The recovery of output extrapartition data sets is somewhat different from the recovery of input data sets.
For a tape output data set, use a new output tape on restart. You can then use the previous output tape if you need to recover information recorded before termination.
To avoid losing data in tape output buffers on termination, you can write unblocked records. Alternatively, write the data to an intrapartition disk destination (recovered by CICS on a warm start or emergency restart) and periodically copy it to the extrapartition tape destination through an automatically initiated task. On termination, the data is still available to be recopied on restart.
If a controlled shutdown of CICS occurs, the previous output tape closes correctly and writes a tape mark. However, on an uncontrolled shutdown such as a power failure or machine check, a tape mark is not written to indicate the end of the tape.
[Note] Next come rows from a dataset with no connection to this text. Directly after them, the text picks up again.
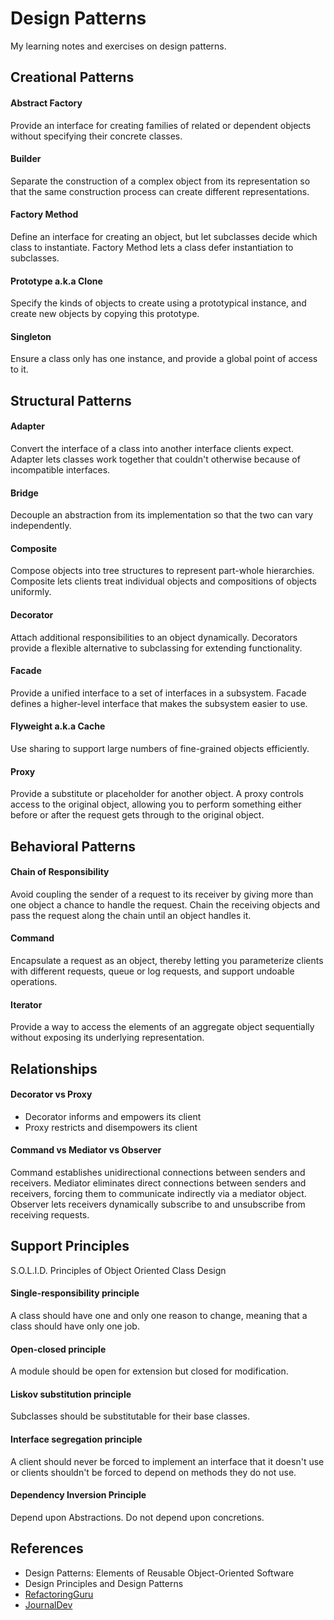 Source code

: # Design Patterns
My learning notes and exercises on design patterns.

## Creational Patterns
#### Abstract Factory
Provide an interface for creating families of related or dependent objects without specifying their concrete classes.

#### Builder
Separate the construction of a complex object from its representation so that the same construction process can create different representations.

#### Factory Method
Define an interface for creating an object, but let subclasses decide which class to instantiate. Factory Method lets a class defer instantiation to subclasses.

#### Prototype a.k.a Clone
Specify the kinds of objects to create using a prototypical instance, and create new objects by copying this prototype.

#### Singleton
Ensure a class only has one instance, and provide a global point of access to it.


## Structural Patterns
#### Adapter
Convert the interface of a class into another interface clients expect. Adapter lets classes work together that couldn't otherwise because of incompatible interfaces.

#### Bridge
Decouple an abstraction from its implementation so that the two can vary independently.

#### Composite
Compose objects into tree structures to represent part-whole hierarchies. Composite lets clients treat individual objects and compositions of objects uniformly.

#### Decorator
Attach additional responsibilities to an object dynamically. Decorators provide a flexible alternative to subclassing for extending functionality.

#### Facade
Provide a unified interface to a set of interfaces in a subsystem. Facade defines a higher-level interface that makes the subsystem easier to use.

#### Flyweight a.k.a Cache
Use sharing to support large numbers of fine-grained objects efficiently.

#### Proxy
Provide a substitute or placeholder for another object. A proxy controls access to the original object, allowing you to perform something either before or after the request gets through to the original object.


## Behavioral Patterns
#### Chain of Responsibility
Avoid coupling the sender of a request to its receiver by giving more than one object a chance to handle the request. Chain the receiving objects and pass the request along the chain until an object handles it.

#### Command
Encapsulate a request as an object, thereby letting you parameterize clients with different requests, queue or log requests, and support undoable operations.

#### Iterator
Provide a way to access the elements of an aggregate object sequentially without exposing its underlying representation.

## Relationships
#### Decorator vs Proxy
* Decorator informs and empowers its client
* Proxy restricts and disempowers its client

#### Command vs Mediator vs Observer
Command establishes unidirectional connections between senders and receivers.
Mediator eliminates direct connections between senders and receivers, forcing them to communicate indirectly via a mediator object.
Observer lets receivers dynamically subscribe to and unsubscribe from receiving requests.

## Support Principles
S.O.L.I.D. Principles of Object Oriented Class Design

#### Single-responsibility principle
A class should have one and only one reason to change, meaning that a class should have only one job.
#### Open-closed principle
A module should be open for extension but closed for modification.

#### Liskov substitution principle
Subclasses should be substitutable for their base classes.

#### Interface segregation principle
A client should never be forced to implement an interface that it doesn't use or clients shouldn't be forced to depend on methods they do not use.

#### Dependency Inversion Principle
Depend upon Abstractions. Do not depend upon concretions.


## References
* Design Patterns: Elements of Reusable Object-Oriented Software
* Design Principles and Design Patterns
* [RefactoringGuru](https://refactoring.guru/design-patterns)
* [JournalDev](https://www.journaldev.com/java/design-patterns)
For a line printer output data set, you could just choose to carry on from where printing stopped when the system stopped. However, if you want to continue output from a defined point such as at the beginning of a page, you may need to use a journal data set. As each page is completed during normal CICS operation, write a record to a journal data set.
On restart, the page that was being processed at the time of failure can be identified from the journal data set, and that page can be reprocessed to reproduce the same output. Alternatively, use an intermediate intrapartition destination (as previously described) for tape output buffers.
You can use initialization (PLTPI) programs:
There are two PLT phases. The first phase occurs before the system initialization task is attached, and should not use CICS resources, because initialization is incomplete. The first phase is intended solely to enable exits that are needed during recovery processing. The second phase occurs after CICS initialization is complete and, at this point, you may use PLT programs to customize the environment.
For information on how to code the PLT, see the CICS Resource Definition Guide. For programming information about the special conditions that apply to PLT programs, see the CICS Customization Guide.